■ To do: Write out each entry, exactly the way it appears.

[Dataset excerpts]

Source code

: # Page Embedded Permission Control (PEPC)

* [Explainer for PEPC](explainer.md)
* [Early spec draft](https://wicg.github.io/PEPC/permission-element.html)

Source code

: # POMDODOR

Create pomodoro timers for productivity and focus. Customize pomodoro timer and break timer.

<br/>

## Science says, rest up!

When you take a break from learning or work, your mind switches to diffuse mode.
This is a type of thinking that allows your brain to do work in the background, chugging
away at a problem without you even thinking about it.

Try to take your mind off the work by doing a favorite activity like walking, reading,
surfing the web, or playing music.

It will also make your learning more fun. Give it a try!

■ Final answer:
Source code

: # Page Embedded Permission Control (PEPC)

* [Explainer for PEPC](explainer.md)
* [Early spec draft](https://wicg.github.io/PEPC/permission-element.html)

Source code

: # POMDODOR

Create pomodoro timers for productivity and focus. Customize pomodoro timer and break timer.

<br/>

## Science says, rest up!

When you take a break from learning or work, your mind switches to diffuse mode.
This is a type of thinking that allows your brain to do work in the background, chugging
away at a problem without you even thinking about it.

Try to take your mind off the work by doing a favorite activity like walking, reading,
surfing the web, or playing music.

It will also make your learning more fun. Give it a try!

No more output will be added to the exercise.